Улыбка гения - Софронов Вячеслав
— Еще как можно, — оживился Менделеев, — мне довелось ставить опыты с нефтью. При неоднократной перегонке я добился чистого продукта, который хоть сейчас в светильник заливай. Кстати говоря, нафтель ваш, или фотоген, принято с недавних пор керосином называть. Не слышали еще?
— То мне известно. Не важно, как он зовется. Главное, чтоб прибыль давал. С тем и заявился… — хохотнул Кокорев. — Иначе бы чего мне вас от дел отрывать, сами подумайте.
— Прибыль просто так не получишь, нужно вкладываться, причем деньги немалые потребуется. Готовы к тому?
— Почему бы и нет, коль оно того стоит? Есть у меня денежки, тем более коль они потом ко мне сторицей вернутся, можно и вложиться.
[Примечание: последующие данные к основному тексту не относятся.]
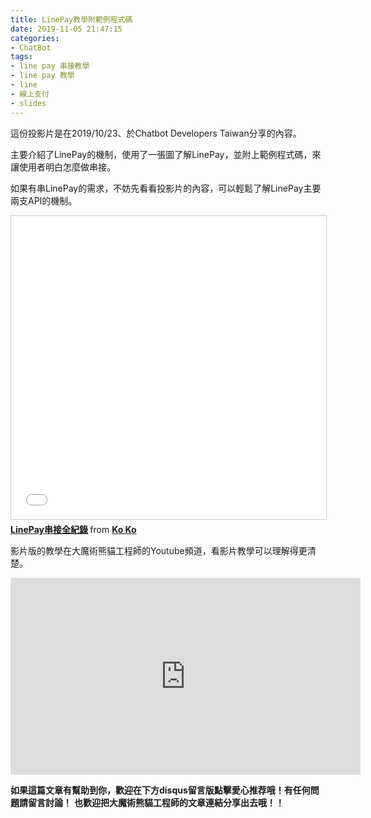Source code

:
 ```yaml
---
title: LinePay教學附範例程式碼
date: 2019-11-05 21:47:15
categories: 
- ChatBot
tags:
- line pay 串接教學
- line pay 教學
- line
- 線上支付
- slides
---
```


這份投影片是在2019/10/23、於Chatbot Developers Taiwan分享的內容。

主要介紹了LinePay的機制，使用了一張圖了解LinePay，並附上範例程式碼，來讓使用者明白怎麼做串接。

如果有串LinePay的需求，不妨先看看投影片的內容，可以輕鬆了解LinePay主要兩支API的機制。

<!-- more -->

<iframe src="//www.slideshare.net/slideshow/embed_code/key/iUDa3eBJvQiGA0" width="595" height="485" frameborder="0" marginwidth="0" marginheight="0" scrolling="no" style="border:1px solid #CCC; border-width:1px; margin-bottom:5px; max-width: 100%;" allowfullscreen> </iframe> <div style="margin-bottom:5px"> <strong> <a href="//www.slideshare.net/KoKo164/linepay-190690323" title="LinePay串接全紀錄" target="_blank">LinePay串接全紀錄</a> </strong> from <strong><a href="https://www.slideshare.net/KoKo164" target="_blank">Ko Ko</a></strong> </div>



影片版的教學在大魔術熊貓工程師的Youtube頻道，看影片教學可以理解得更清楚。

<iframe width="560" height="315" src="https://www.youtube.com/embed/_rDvXgha2cs" frameborder="0" allow="accelerometer; autoplay; encrypted-media; gyroscope; picture-in-picture" allowfullscreen></iframe>


**如果這篇文章有幫助到你，歡迎在下方disqus留言版點擊愛心推荐哦！有任何問題請留言討論！**
**也歡迎把大魔術熊貓工程師的文章連結分享出去哦！！**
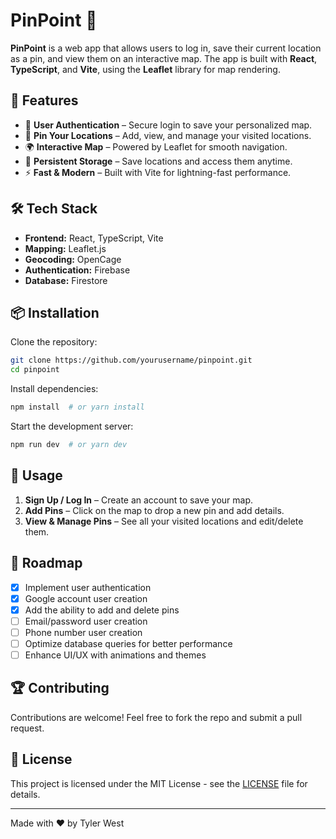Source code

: # PinPoint 🧷

**PinPoint** is a web app that allows users to log in, save their current location as a pin, and view them on an interactive map. The app is built with **React**, **TypeScript**, and **Vite**, using the **Leaflet** library for map rendering.

## 🚀 Features

- 🔐 **User Authentication** – Secure login to save your personalized map.
- 📍 **Pin Your Locations** – Add, view, and manage your visited locations.
- 🌍 **Interactive Map** – Powered by Leaflet for smooth navigation.
- 💾 **Persistent Storage** – Save locations and access them anytime.
- ⚡ **Fast & Modern** – Built with Vite for lightning-fast performance.

## 🛠️ Tech Stack

- **Frontend:** React, TypeScript, Vite
- **Mapping:** Leaflet.js
- **Geocoding:** OpenCage
- **Authentication:** Firebase
- **Database:** Firestore

## 📦 Installation

Clone the repository:

```sh
git clone https://github.com/yourusername/pinpoint.git
cd pinpoint
```

Install dependencies:

```sh
npm install  # or yarn install
```

Start the development server:

```sh
npm run dev  # or yarn dev
```

## 📌 Usage

1. **Sign Up / Log In** – Create an account to save your map.
2. **Add Pins** – Click on the map to drop a new pin and add details.
3. **View & Manage Pins** – See all your visited locations and edit/delete them.

## 📌 Roadmap

- [x] Implement user authentication
- [x] Google account user creation
- [x] Add the ability to add and delete pins
- [ ] Email/password user creation
- [ ] Phone number user creation
- [ ] Optimize database queries for better performance
- [ ] Enhance UI/UX with animations and themes

## 🏆 Contributing

Contributions are welcome! Feel free to fork the repo and submit a pull request.

## 📄 License

This project is licensed under the MIT License - see the [LICENSE](LICENSE) file for details.

---

Made with ❤️ by Tyler West

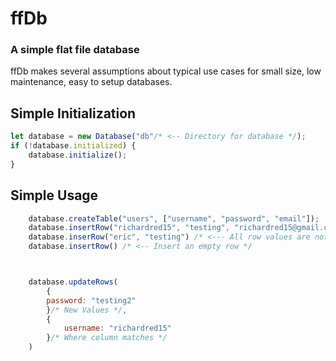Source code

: # ffDb

### A simple flat file database

ffDb makes several assumptions about typical use cases for small size, low maintenance, easy to setup databases.


## Simple Initialization

```javascript
let database = new Database("db"/* <-- Directory for database */);
if (!database.initialized) {
    database.initialize();
}
```

## Simple Usage

```javascript
    database.createTable("users", ["username", "password", "email"]);
    database.insertRow("richardred15", "testing", "richardred15@gmail.com");
    database.inserRow("eric", "testing") /* <--- All row values are not required */
    database.insertRow() /* <-- Insert an empty row */



    database.updateRows(
        {
        password: "testing2"
        }/* New Values */,
        {
            username: "richardred15"
        }/* Where column matches */
    )
```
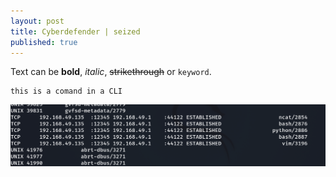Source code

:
 ```yaml
---
layout: post
title: Cyberdefender | seized
published: true
---
```


Text can be **bold**, _italic_, ~~strikethrough~~ or `keyword`.


```
this is a comand in a CLI
```

![this is a pisture](/assets/Q3-seized.png)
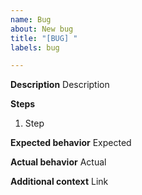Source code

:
 ```yaml
---
name: Bug
about: New bug
title: "[BUG] "
labels: bug

---
```


**Description**
Description

**Steps**
1. Step

**Expected behavior**
Expected

**Actual behavior**
Actual

**Additional context**
Link
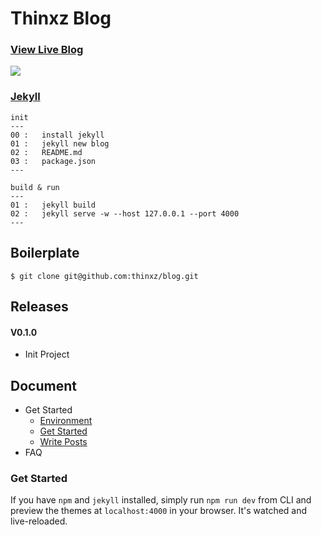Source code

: Thinxz Blog
========

### [View Live Blog](http://blog.thinxz.cn) 

![](http://huangxuan.me/img/blog-desktop.jpg)


### [Jekyll](http://jekyllcn.com/docs/quickstart/)  

```
init
---
00 :   install jekyll
01 :   jekyll new blog
02 :   README.md
03 :   package.json
---

build & run
---
01 :   jekyll build
02 :   jekyll serve -w --host 127.0.0.1 --port 4000
---

```

Boilerplate
------------------

```
$ git clone git@github.com:thinxz/blog.git
```

Releases
--------

#### V0.1.0

- Init Project

Document
--------

* Get Started
	* [Environment](#environment)
	* [Get Started](#get-started)
	* [Write Posts](#write-posts)
* FAQ

### Get Started

If you have `npm` and `jekyll` installed, simply run `npm run dev` from CLI and preview the themes at `localhost:4000` in your browser. It's watched and live-reloaded.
Менделеев оживился, вскочил со стула и по привычке начал бегать по комнате, иногда останавливаясь, чтоб лучше донести сказанное. Ему нравился этот купец, чем-то похожий на него самого, а еще больше перспектива реального дела, к чему он давно стремился.
— Тогда через недельку я вам изложу на бумаге совместно со своими чертежами, чем следует заняться в первую очередь… — сообщил он, слегка подумав.
— Э-э-э, мил-человек, этак дело не пойдет. Мне надо, чтоб вы на месте все показали. Бумага — это хорошо, но у меня к ней, бумаге-то, веры никакой нет. На ней всякое написать можно. А вот когда живой человек все покажет и пояснит, то другое дело. Иначе не пойдет.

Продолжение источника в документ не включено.